• _Try it_: Each record that comes next should be output exactly; pictures do not belong in the copy.

• _Exercise material_:
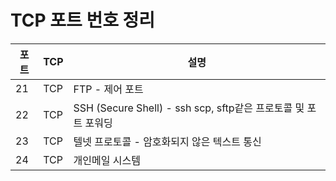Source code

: # TCP 포트 번호 정리

|포트|TCP|설명|
|---|---|---|
|21|TCP|FTP - 제어 포트|
|22|TCP|SSH (Secure Shell) - ssh scp, sftp같은 프로토콜 및 포트 포워딩|
|23|TCP|텔넷 프로토콜 - 암호화되지 않은 텍스트 통신|
|24|TCP|	개인메일 시스템|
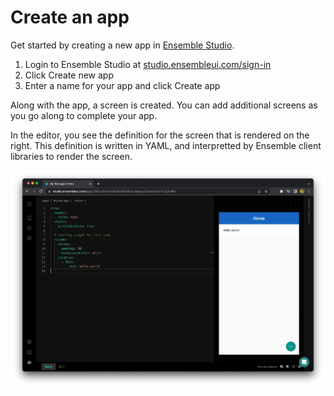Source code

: # Create an app

Get started by creating a new app in [Ensemble Studio](https://studio.ensembleui.com).

1. Login to Ensemble Studio at [studio.ensembleui.com/sign-in](https://studio.ensembleui.com/sign-in)
2. Click Create new app
3. Enter a name for your app and click Create app

Along with the app, a screen is created. You can add additional screens as you go along to complete your app.

In the editor, you see the definition for the screen that is rendered on the right. This definition is written in YAML, and interpretted by Ensemble client libraries to render the screen.

<img src="/images/gs1.png" alt="app first screen" />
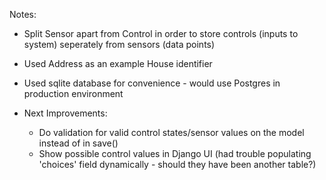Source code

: Notes:

- Split Sensor apart from Control in order to store controls (inputs to system) seperately from sensors (data points)

- Used Address as an example House identifier

- Used sqlite database for convenience - would use Postgres in production environment 

- Next Improvements:
    - Do validation for valid control states/sensor values on the model instead of in save()
    - Show possible control values in Django UI (had trouble populating 'choices' field dynamically - should they have been another table?)
 
 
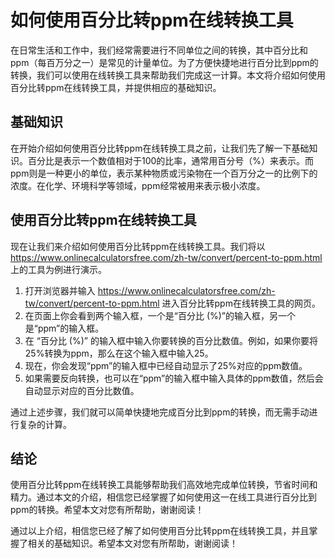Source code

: 如何使用百分比转ppm在线转换工具
=================

在日常生活和工作中，我们经常需要进行不同单位之间的转换，其中百分比和ppm（每百万分之一）是常见的计量单位。为了方便快捷地进行百分比到ppm的转换，我们可以使用在线转换工具来帮助我们完成这一计算。本文将介绍如何使用百分比转ppm在线转换工具，并提供相应的基础知识。

基础知识
----

在开始介绍如何使用百分比转ppm在线转换工具之前，让我们先了解一下基础知识。百分比是表示一个数值相对于100的比率，通常用百分号（%）来表示。而ppm则是一种更小的单位，表示某种物质或污染物在一个百万分之一的比例下的浓度。在化学、环境科学等领域，ppm经常被用来表示极小浓度。

使用百分比转ppm在线转换工具
---------------

现在让我们来介绍如何使用百分比转ppm在线转换工具。我们将以 <https://www.onlinecalculatorsfree.com/zh-tw/convert/percent-to-ppm.html> 上的工具为例进行演示。

1. 打开浏览器并输入 <https://www.onlinecalculatorsfree.com/zh-tw/convert/percent-to-ppm.html> 进入百分比转ppm在线转换工具的网页。
2. 在页面上你会看到两个输入框，一个是“百分比 (%)”的输入框，另一个是“ppm”的输入框。
3. 在 “百分比 (%)” 的输入框中输入你要转换的百分比数值。例如，如果你要将25%转换为ppm，那么在这个输入框中输入25。
4. 现在，你会发现“ppm”的输入框中已经自动显示了25%对应的ppm数值。
5. 如果需要反向转换，也可以在“ppm”的输入框中输入具体的ppm数值，然后会自动显示对应的百分比数值。

通过上述步骤，我们就可以简单快捷地完成百分比到ppm的转换，而无需手动进行复杂的计算。

结论
--

使用百分比转ppm在线转换工具能够帮助我们高效地完成单位转换，节省时间和精力。通过本文的介绍，相信您已经掌握了如何使用这一在线工具进行百分比到ppm的转换。希望本文对您有所帮助，谢谢阅读！

通过以上介绍，相信您已经了解了如何使用百分比转ppm在线转换工具，并且掌握了相关的基础知识。希望本文对您有所帮助，谢谢阅读！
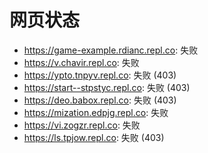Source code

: # 网页状态
- https://game-example.rdianc.repl.co: 失败
- https://v.chavir.repl.co: 失败
- https://ypto.tnpyv.repl.co: 失败 (403)
- https://start--stpstyc.repl.co: 失败 (403)
- https://deo.babox.repl.co: 失败 (403)
- https://mization.edpjg.repl.co: 失败
- https://vi.zogzr.repl.co: 失败
- https://ls.tpjow.repl.co: 失败 (403)
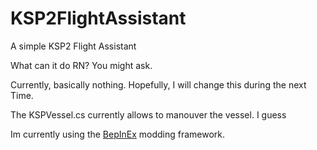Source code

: # KSP2FlightAssistant
A simple KSP2 Flight Assistant

What can it do RN? You might ask.

Currently, basically nothing. Hopefully, I will change this during the next Time.

The KSPVessel.cs currently allows to manouver the vessel. I guess 

Im currently using the [BepInEx](https://github.com/BepInEx/BepInEx) modding framework.
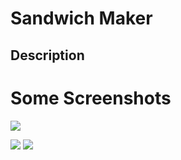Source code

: # Sandwich Maker

## Description

# Some Screenshots
![](https://raw.githubusercontent.com/yitbarekgitore/Sandwich-Maker/master/screenshots/img1.PNG)

![](https://raw.githubusercontent.com/yitbarekgitore/Sandwich-Maker/master/screenshots/img2.PNG)
![](https://raw.githubusercontent.com/yitbarekgitore/Sandwich-Maker/master/screenshots/img3.PNG)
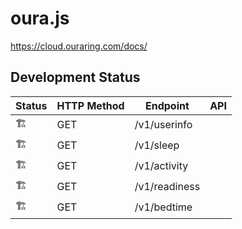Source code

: # oura.js

https://cloud.ouraring.com/docs/

## Development Status

Status | HTTP Method | Endpoint | API
--- | --- | --- | ---
🏗️ | GET | /v1/userinfo |
🏗️ | GET | /v1/sleep |
🏗️ | GET | /v1/activity |
🏗️ | GET | /v1/readiness |
🏗️ | GET | /v1/bedtime |
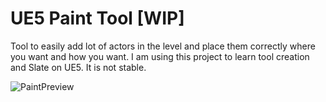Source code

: # UE5 Paint Tool [WIP]

Tool to easily add lot of actors in the level and place them correctly where you want and how you want.
I am using this project to learn tool creation and Slate on UE5. It is not stable.


![PaintPreview](./Preview/ue5painter.gif)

• _Exercise response_:
Source code

: # TCP 포트 번호 정리

|포트|TCP|설명|
|---|---|---|
|21|TCP|FTP - 제어 포트|
|22|TCP|SSH (Secure Shell) - ssh scp, sftp같은 프로토콜 및 포트 포워딩|
|23|TCP|텔넷 프로토콜 - 암호화되지 않은 텍스트 통신|
|24|TCP|	개인메일 시스템|
Source code

: # Create an app

Get started by creating a new app in [Ensemble Studio](https://studio.ensembleui.com).

1. Login to Ensemble Studio at [studio.ensembleui.com/sign-in](https://studio.ensembleui.com/sign-in)
2. Click Create new app
3. Enter a name for your app and click Create app

Along with the app, a screen is created. You can add additional screens as you go along to complete your app.

In the editor, you see the definition for the screen that is rendered on the right. This definition is written in YAML, and interpretted by Ensemble client libraries to render the screen.

<img src="/images/gs1.png" alt="app first screen" />
Source code

: Notes:

- Split Sensor apart from Control in order to store controls (inputs to system) seperately from sensors (data points)

- Used Address as an example House identifier

- Used sqlite database for convenience - would use Postgres in production environment 

- Next Improvements:
    - Do validation for valid control states/sensor values on the model instead of in save()
    - Show possible control values in Django UI (had trouble populating 'choices' field dynamically - should they have been another table?)
 
 
Source code

: 如何使用百分比转ppm在线转换工具
=================

在日常生活和工作中，我们经常需要进行不同单位之间的转换，其中百分比和ppm（每百万分之一）是常见的计量单位。为了方便快捷地进行百分比到ppm的转换，我们可以使用在线转换工具来帮助我们完成这一计算。本文将介绍如何使用百分比转ppm在线转换工具，并提供相应的基础知识。

基础知识
----

在开始介绍如何使用百分比转ppm在线转换工具之前，让我们先了解一下基础知识。百分比是表示一个数值相对于100的比率，通常用百分号（%）来表示。而ppm则是一种更小的单位，表示某种物质或污染物在一个百万分之一的比例下的浓度。在化学、环境科学等领域，ppm经常被用来表示极小浓度。

使用百分比转ppm在线转换工具
---------------

现在让我们来介绍如何使用百分比转ppm在线转换工具。我们将以 <https://www.onlinecalculatorsfree.com/zh-tw/convert/percent-to-ppm.html> 上的工具为例进行演示。

1. 打开浏览器并输入 <https://www.onlinecalculatorsfree.com/zh-tw/convert/percent-to-ppm.html> 进入百分比转ppm在线转换工具的网页。
2. 在页面上你会看到两个输入框，一个是“百分比 (%)”的输入框，另一个是“ppm”的输入框。
3. 在 “百分比 (%)” 的输入框中输入你要转换的百分比数值。例如，如果你要将25%转换为ppm，那么在这个输入框中输入25。
4. 现在，你会发现“ppm”的输入框中已经自动显示了25%对应的ppm数值。
5. 如果需要反向转换，也可以在“ppm”的输入框中输入具体的ppm数值，然后会自动显示对应的百分比数值。

通过上述步骤，我们就可以简单快捷地完成百分比到ppm的转换，而无需手动进行复杂的计算。

结论
--

使用百分比转ppm在线转换工具能够帮助我们高效地完成单位转换，节省时间和精力。通过本文的介绍，相信您已经掌握了如何使用这一在线工具进行百分比到ppm的转换。希望本文对您有所帮助，谢谢阅读！

通过以上介绍，相信您已经了解了如何使用百分比转ppm在线转换工具，并且掌握了相关的基础知识。希望本文对您有所帮助，谢谢阅读！
Source code

: # 网页状态
- https://game-example.rdianc.repl.co: 失败
- https://v.chavir.repl.co: 失败
- https://ypto.tnpyv.repl.co: 失败 (403)
- https://start--stpstyc.repl.co: 失败 (403)
- https://deo.babox.repl.co: 失败 (403)
- https://mization.edpjg.repl.co: 失败
- https://vi.zogzr.repl.co: 失败
- https://ls.tpjow.repl.co: 失败 (403)
Source code

: # KSP2FlightAssistant
A simple KSP2 Flight Assistant

What can it do RN? You might ask.

Currently, basically nothing. Hopefully, I will change this during the next Time.

The KSPVessel.cs currently allows to manouver the vessel. I guess 

Im currently using the [BepInEx](https://github.com/BepInEx/BepInEx) modding framework.
Source code

: # Sandwich Maker

## Description

# Some Screenshots
![](https://raw.githubusercontent.com/yitbarekgitore/Sandwich-Maker/master/screenshots/img1.PNG)

![](https://raw.githubusercontent.com/yitbarekgitore/Sandwich-Maker/master/screenshots/img2.PNG)
![](https://raw.githubusercontent.com/yitbarekgitore/Sandwich-Maker/master/screenshots/img3.PNG)
Source code

: # oura.js

https://cloud.ouraring.com/docs/

## Development Status

Status | HTTP Method | Endpoint | API
--- | --- | --- | ---
🏗️ | GET | /v1/userinfo |
🏗️ | GET | /v1/sleep |
🏗️ | GET | /v1/activity |
🏗️ | GET | /v1/readiness |
🏗️ | GET | /v1/bedtime |
Source code

: # UE5 Paint Tool [WIP]

Tool to easily add lot of actors in the level and place them correctly where you want and how you want.
I am using this project to learn tool creation and Slate on UE5. It is not stable.


![PaintPreview](./Preview/ue5painter.gif)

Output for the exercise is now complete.